■ **Exercise aim**
Scan the records for the string "begin", then copy each line that has it.

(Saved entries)
*** Block opens ***
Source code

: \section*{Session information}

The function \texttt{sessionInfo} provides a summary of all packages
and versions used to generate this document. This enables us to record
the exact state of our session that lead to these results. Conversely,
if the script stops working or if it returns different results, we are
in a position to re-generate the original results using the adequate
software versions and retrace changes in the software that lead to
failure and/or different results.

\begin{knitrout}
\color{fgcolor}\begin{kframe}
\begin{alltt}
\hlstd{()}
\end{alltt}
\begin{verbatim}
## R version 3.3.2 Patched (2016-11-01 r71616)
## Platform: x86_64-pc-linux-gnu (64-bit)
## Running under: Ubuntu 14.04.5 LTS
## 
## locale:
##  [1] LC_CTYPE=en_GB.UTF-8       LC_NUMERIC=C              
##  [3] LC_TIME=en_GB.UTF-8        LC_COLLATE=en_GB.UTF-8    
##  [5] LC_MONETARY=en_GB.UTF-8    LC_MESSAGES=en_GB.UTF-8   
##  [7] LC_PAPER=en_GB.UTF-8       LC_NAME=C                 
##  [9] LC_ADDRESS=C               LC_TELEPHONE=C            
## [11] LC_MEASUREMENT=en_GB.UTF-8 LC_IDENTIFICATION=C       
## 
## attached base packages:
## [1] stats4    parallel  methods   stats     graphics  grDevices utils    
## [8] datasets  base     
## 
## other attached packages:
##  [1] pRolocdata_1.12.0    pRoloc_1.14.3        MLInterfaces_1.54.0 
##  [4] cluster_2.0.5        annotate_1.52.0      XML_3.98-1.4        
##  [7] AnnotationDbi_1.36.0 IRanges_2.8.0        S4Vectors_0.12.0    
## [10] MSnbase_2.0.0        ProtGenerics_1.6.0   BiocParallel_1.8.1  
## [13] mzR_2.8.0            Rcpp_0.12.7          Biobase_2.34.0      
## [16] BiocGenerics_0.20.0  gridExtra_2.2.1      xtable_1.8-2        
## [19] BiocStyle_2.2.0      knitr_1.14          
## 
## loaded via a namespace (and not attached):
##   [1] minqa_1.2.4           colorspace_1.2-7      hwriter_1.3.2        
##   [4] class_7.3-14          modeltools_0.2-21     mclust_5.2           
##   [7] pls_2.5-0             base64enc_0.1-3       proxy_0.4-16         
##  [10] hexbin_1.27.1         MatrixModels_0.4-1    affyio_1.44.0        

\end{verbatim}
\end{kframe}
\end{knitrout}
*** Block closes ***
■ **Written response**
\begin{knitrout}
\color{fgcolor}\begin{kframe}
\begin{alltt}
\begin{verbatim}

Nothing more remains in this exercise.